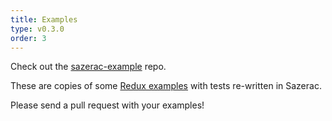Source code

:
 ```yaml
---
title: Examples
type: v0.3.0
order: 3
---
```


Check out the [sazerac-example](http://github.com/mikec/sazerac-example) repo.

These are copies of some [Redux examples](https://github.com/reactjs/redux/tree/master/examples) with tests re-written in Sazerac.

Please send a pull request with your examples!
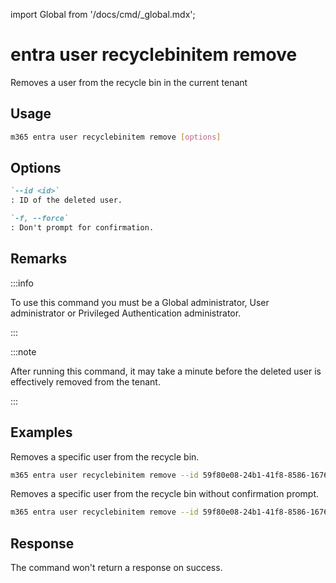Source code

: <!-- DISCLAIMER: All secrets, passwords, and sensitive values in this document are examples only and not real credentials. -->
import Global from '/docs/cmd/_global.mdx';

# entra user recyclebinitem remove

Removes a user from the recycle bin in the current tenant

## Usage

```sh
m365 entra user recyclebinitem remove [options]
```

## Options

```md definition-list
`--id <id>`
: ID of the deleted user.

`-f, --force`
: Don't prompt for confirmation.
```

<Global />

## Remarks

:::info

To use this command you must be a Global administrator, User administrator or Privileged Authentication administrator.

:::

:::note

After running this command, it may take a minute before the deleted user is effectively removed from the tenant.

:::

## Examples

Removes a specific user from the recycle bin.

```sh
m365 entra user recyclebinitem remove --id 59f80e08-24b1-41f8-8586-16765fd830d3
```

Removes a specific user from the recycle bin without confirmation prompt.

```sh
m365 entra user recyclebinitem remove --id 59f80e08-24b1-41f8-8586-16765fd830d3 --force
```

## Response

The command won't return a response on success.
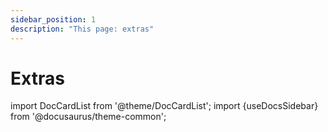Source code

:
 ```yaml
---
sidebar_position: 1
description: "This page: extras"
---
```


# Extras

import DocCardList from '@theme/DocCardList';
import {useDocsSidebar} from '@docusaurus/theme-common';

<DocCardList items={useDocsSidebar().items}/>
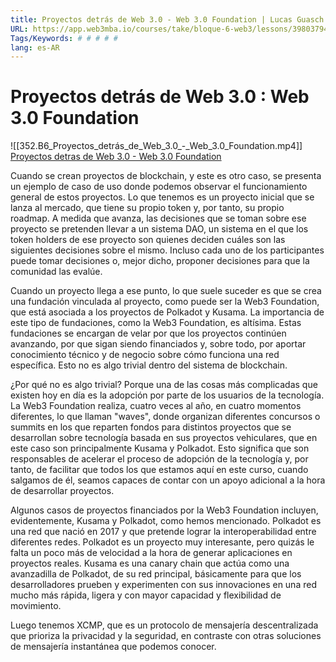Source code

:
 ```yaml
---
title: Proyectos detrás de Web 3.0 - Web 3.0 Foundation | Lucas Guasch
URL: https://app.web3mba.io/courses/take/bloque-6-web3/lessons/39803794-u4-2-proyectos-detras-de-web-3-0-web-3-0-foundation-lucas-guasch
Tags/Keywords: # # # # #
lang: es-AR
---
```

# Proyectos detrás de Web 3.0 : Web 3.0 Foundation
![[352.B6_Proyectos_detrás_de_Web_3.0_-_Web_3.0_Foundation.mp4]]
[Proyectos detras de Web 3.0 - Web 3.0 Foundation](https://app.web3mba.io?wvideo=e44b26nw5r)

Cuando se crean proyectos de blockchain, y este es otro caso, se presenta un ejemplo de caso de uso donde podemos observar el funcionamiento general de estos proyectos. Lo que tenemos es un proyecto inicial que se lanza al mercado, que tiene su propio token y, por tanto, su propio roadmap. A medida que avanza, las decisiones que se toman sobre ese proyecto se pretenden llevar a un sistema DAO, un sistema en el que los token holders de ese proyecto son quienes deciden cuáles son las siguientes decisiones sobre el mismo. Incluso cada uno de los participantes puede tomar decisiones o, mejor dicho, proponer decisiones para que la comunidad las evalúe.

Cuando un proyecto llega a ese punto, lo que suele suceder es que se crea una fundación vinculada al proyecto, como puede ser la Web3 Foundation, que está asociada a los proyectos de Polkadot y Kusama. La importancia de este tipo de fundaciones, como la Web3 Foundation, es altísima. Estas fundaciones se encargan de velar por que los proyectos continúen avanzando, por que sigan siendo financiados y, sobre todo, por aportar conocimiento técnico y de negocio sobre cómo funciona una red específica. Esto no es algo trivial dentro del sistema de blockchain.

¿Por qué no es algo trivial? Porque una de las cosas más complicadas que existen hoy en día es la adopción por parte de los usuarios de la tecnología. La Web3 Foundation realiza, cuatro veces al año, en cuatro momentos diferentes, lo que llaman "waves", donde organizan diferentes concursos o summits en los que reparten fondos para distintos proyectos que se desarrollan sobre tecnología basada en sus proyectos vehiculares, que en este caso son principalmente Kusama y Polkadot. Esto significa que son responsables de acelerar el proceso de adopción de la tecnología y, por tanto, de facilitar que todos los que estamos aquí en este curso, cuando salgamos de él, seamos capaces de contar con un apoyo adicional a la hora de desarrollar proyectos.

Algunos casos de proyectos financiados por la Web3 Foundation incluyen, evidentemente, Kusama y Polkadot, como hemos mencionado. Polkadot es una red que nació en 2017 y que pretende lograr la interoperabilidad entre diferentes redes. Polkadot es un proyecto muy interesante, pero quizás le falta un poco más de velocidad a la hora de generar aplicaciones en proyectos reales. Kusama es una canary chain que actúa como una avanzadilla de Polkadot, de su red principal, básicamente para que los desarrolladores prueben y experimenten con sus innovaciones en una red mucho más rápida, ligera y con mayor capacidad y flexibilidad de movimiento.

Luego tenemos XCMP, que es un protocolo de mensajería descentralizada que prioriza la privacidad y la seguridad, en contraste con otras soluciones de mensajería instantánea que podemos conocer.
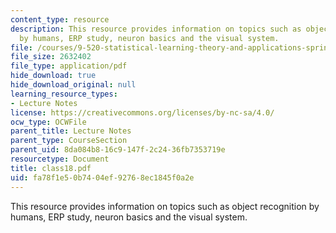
 ```yaml
---
content_type: resource
description: This resource provides information on topics such as object recognition
  by humans, ERP study, neuron basics and the visual system.
file: /courses/9-520-statistical-learning-theory-and-applications-spring-2006/fa78f1e50b7404ef92768ec1845f0a2e_class18.pdf
file_size: 2632402
file_type: application/pdf
hide_download: true
hide_download_original: null
learning_resource_types:
- Lecture Notes
license: https://creativecommons.org/licenses/by-nc-sa/4.0/
ocw_type: OCWFile
parent_title: Lecture Notes
parent_type: CourseSection
parent_uid: 8da084b8-16c9-147f-2c24-36fb7353719e
resourcetype: Document
title: class18.pdf
uid: fa78f1e5-0b74-04ef-9276-8ec1845f0a2e
---
```

This resource provides information on topics such as object recognition by humans, ERP study, neuron basics and the visual system.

▸ **WORK INSTRUCTION**
Look over the material above and show each line where "github" appears.

▸ **WRITTEN SOLUTION**
Check out the [sazerac-example](http://github.com/mikec/sazerac-example) repo.
These are copies of some [Redux examples](https://github.com/reactjs/redux/tree/master/examples) with tests re-written in Sazerac.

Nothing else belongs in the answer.